Low yields don't seem to be a concern for investors as the government's auction of historically large amounts of debt continue to be met with strong demand. The Treasury issued $21 billion in re-opened 10-year notes to a draw of 3.735% and a bid to cover of 3.45. The indirect bidder participation was a bit low relative to much of 2009 but better than the previous two at 35.1%. Remember, indirect bidders are believed to primarily be foreign central banks. Tomorrow the Treasury will auction $13 billion in 30-year bonds and a moderate success could keep a floor under pricing.

As weak as the market looks, the risk seems to be to the upside. A rollover in equities could shake up what has been a quiet market and this could lead to a surprisingly quick and large wave of short covering. On the other hand, if stocks continue to grind higher the Treasury complex will certainly trade back to the lower end of its rage. We prefer the sidelines for now but are leaning toward the first scenario.

As we mentioned yesterday, if you are a short option trader you would likely be best off on the sidelines. Volatility has shrunk and the odds favor a spike in price action and premium. Sorry...I know that it is boring.
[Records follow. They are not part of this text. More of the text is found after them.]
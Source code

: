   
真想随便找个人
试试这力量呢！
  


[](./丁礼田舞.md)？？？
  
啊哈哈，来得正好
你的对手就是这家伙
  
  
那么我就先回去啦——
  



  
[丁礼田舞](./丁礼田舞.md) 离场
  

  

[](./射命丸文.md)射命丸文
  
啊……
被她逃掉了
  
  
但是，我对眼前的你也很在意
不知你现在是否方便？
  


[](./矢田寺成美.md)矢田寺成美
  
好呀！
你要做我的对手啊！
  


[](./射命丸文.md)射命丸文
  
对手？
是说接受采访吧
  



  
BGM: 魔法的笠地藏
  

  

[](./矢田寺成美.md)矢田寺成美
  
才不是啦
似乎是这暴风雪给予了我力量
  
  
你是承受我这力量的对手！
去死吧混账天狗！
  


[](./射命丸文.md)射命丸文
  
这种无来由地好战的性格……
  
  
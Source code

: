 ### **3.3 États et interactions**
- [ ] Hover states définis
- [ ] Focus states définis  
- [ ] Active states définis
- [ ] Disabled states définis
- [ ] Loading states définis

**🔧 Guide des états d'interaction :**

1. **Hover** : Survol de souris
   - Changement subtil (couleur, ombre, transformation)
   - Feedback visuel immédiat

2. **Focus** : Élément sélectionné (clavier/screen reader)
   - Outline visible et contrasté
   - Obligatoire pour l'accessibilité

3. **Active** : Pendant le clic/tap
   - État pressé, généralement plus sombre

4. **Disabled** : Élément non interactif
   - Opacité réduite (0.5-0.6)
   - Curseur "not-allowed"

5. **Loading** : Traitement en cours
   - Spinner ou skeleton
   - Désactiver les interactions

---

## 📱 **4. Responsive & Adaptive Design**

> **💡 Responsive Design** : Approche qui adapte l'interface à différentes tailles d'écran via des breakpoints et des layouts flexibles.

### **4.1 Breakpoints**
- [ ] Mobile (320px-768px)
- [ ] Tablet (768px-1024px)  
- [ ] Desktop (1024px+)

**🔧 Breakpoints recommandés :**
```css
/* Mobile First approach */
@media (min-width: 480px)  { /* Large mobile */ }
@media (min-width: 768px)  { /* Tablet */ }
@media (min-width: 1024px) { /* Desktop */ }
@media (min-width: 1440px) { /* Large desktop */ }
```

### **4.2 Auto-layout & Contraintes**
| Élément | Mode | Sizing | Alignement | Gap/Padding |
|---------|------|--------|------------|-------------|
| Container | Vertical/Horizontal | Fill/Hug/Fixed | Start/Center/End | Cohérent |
Nothing has changed...yesterday's outlook is still in play:

In the meantime, a close above 116'12 in the 30-year bond is slightly bullish but we certainly wouldn't bet the farm on it...or even a fun size Snickers. If stocks turn over, on the other hand, we will be looking for the June bond to see 118'05 in the coming sessions.


* Due to time constraints and our fiduciary duty to put clients first, the charts provided in this newsletter may not reflect the current session data. However, market analysis and commentary does. Charts provided by Track 'n Trade, Gecko software.

**Seasonality is already be factored into current prices, any references to such does not indicate future market action.





Treasury Bond and Note Option Trading Recommendations
**There is unlimited risk in naked option selling.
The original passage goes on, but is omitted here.